[Stored data entries]
┌──
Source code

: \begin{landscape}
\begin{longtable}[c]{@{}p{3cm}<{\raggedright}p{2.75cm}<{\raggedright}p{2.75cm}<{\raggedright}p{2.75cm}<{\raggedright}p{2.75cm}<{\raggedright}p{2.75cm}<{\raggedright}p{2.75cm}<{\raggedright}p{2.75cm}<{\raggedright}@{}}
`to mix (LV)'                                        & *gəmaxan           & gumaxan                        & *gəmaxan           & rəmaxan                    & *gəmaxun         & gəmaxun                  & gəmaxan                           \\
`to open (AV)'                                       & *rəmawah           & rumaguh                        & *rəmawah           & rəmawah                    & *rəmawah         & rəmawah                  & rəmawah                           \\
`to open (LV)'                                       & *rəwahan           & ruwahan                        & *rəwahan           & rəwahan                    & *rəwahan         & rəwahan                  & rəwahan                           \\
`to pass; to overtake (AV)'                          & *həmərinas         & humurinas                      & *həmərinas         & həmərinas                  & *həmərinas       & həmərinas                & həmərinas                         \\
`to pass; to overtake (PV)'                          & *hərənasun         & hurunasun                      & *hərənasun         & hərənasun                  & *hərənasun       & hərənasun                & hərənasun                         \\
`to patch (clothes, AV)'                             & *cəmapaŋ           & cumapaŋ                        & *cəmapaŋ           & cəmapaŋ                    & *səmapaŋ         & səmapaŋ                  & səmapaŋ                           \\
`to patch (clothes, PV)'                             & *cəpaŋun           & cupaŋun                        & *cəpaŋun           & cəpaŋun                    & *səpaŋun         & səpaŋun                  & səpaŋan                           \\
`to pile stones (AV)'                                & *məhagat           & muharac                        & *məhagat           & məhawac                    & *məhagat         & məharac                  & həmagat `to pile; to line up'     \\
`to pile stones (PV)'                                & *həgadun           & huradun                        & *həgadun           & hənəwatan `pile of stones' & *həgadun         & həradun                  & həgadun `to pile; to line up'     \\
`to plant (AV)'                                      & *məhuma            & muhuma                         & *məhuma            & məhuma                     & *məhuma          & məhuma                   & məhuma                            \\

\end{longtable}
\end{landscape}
└──
┌──
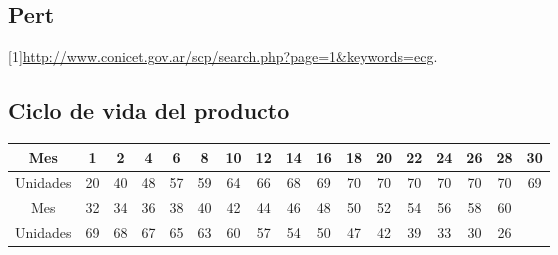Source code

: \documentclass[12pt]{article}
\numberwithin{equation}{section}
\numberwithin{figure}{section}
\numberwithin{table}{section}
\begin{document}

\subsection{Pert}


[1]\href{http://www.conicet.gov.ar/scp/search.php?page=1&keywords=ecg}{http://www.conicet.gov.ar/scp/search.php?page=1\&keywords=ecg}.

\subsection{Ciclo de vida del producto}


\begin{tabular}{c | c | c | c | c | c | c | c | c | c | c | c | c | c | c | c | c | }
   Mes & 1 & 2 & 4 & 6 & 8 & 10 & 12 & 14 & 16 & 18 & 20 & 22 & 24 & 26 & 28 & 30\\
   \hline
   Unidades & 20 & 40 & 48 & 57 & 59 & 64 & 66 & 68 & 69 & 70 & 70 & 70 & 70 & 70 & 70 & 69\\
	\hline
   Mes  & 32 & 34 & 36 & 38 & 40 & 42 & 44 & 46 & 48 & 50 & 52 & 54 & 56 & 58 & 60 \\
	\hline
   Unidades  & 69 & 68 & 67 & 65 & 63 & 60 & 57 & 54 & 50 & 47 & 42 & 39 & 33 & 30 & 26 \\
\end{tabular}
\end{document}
└──
What is being asked: The lines sought are those in the data above that include the string "begin"; copy each one.

Task response:
: \begin{landscape}
\begin{longtable}[c]{@{}p{3cm}<{\raggedright}p{2.75cm}<{\raggedright}p{2.75cm}<{\raggedright}p{2.75cm}<{\raggedright}p{2.75cm}<{\raggedright}p{2.75cm}<{\raggedright}p{2.75cm}<{\raggedright}p{2.75cm}<{\raggedright}@{}}
\begin{document}
\begin{tabular}{c | c | c | c | c | c | c | c | c | c | c | c | c | c | c | c | c | }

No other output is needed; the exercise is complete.